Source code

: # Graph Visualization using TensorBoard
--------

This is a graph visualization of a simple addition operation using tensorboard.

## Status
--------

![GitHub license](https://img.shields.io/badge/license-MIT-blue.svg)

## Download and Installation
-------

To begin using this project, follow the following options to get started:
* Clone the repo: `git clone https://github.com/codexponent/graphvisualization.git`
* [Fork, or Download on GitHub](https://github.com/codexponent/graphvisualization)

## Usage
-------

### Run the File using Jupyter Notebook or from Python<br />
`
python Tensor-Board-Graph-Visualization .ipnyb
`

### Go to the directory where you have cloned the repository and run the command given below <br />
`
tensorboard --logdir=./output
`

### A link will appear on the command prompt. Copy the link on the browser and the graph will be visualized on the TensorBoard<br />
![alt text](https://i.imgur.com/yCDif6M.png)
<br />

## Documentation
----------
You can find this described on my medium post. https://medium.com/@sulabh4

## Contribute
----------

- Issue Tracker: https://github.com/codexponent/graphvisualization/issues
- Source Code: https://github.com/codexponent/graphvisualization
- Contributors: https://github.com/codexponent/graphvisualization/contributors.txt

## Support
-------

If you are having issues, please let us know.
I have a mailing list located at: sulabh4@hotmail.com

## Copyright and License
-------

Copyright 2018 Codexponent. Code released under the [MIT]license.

== == ==

What to work on ▸
Your answer must be the full listing, restated word for word.

Response ▸
Source code

: # Graph Visualization using TensorBoard
--------

This is a graph visualization of a simple addition operation using tensorboard.

## Status
--------

![GitHub license](https://img.shields.io/badge/license-MIT-blue.svg)

## Download and Installation
-------

To begin using this project, follow the following options to get started:
* Clone the repo: `git clone https://github.com/codexponent/graphvisualization.git`
* [Fork, or Download on GitHub](https://github.com/codexponent/graphvisualization)

## Usage
-------

### Run the File using Jupyter Notebook or from Python<br />
`
python Tensor-Board-Graph-Visualization .ipnyb
`

### Go to the directory where you have cloned the repository and run the command given below <br />
`
tensorboard --logdir=./output
`

### A link will appear on the command prompt. Copy the link on the browser and the graph will be visualized on the TensorBoard<br />
![alt text](https://i.imgur.com/yCDif6M.png)
<br />

## Documentation
----------
You can find this described on my medium post. https://medium.com/@sulabh4

## Contribute
----------

- Issue Tracker: https://github.com/codexponent/graphvisualization/issues
- Source Code: https://github.com/codexponent/graphvisualization
- Contributors: https://github.com/codexponent/graphvisualization/contributors.txt

## Support
-------

If you are having issues, please let us know.
I have a mailing list located at: sulabh4@hotmail.com

## Copyright and License
-------

Copyright 2018 Codexponent. Code released under the [MIT]license.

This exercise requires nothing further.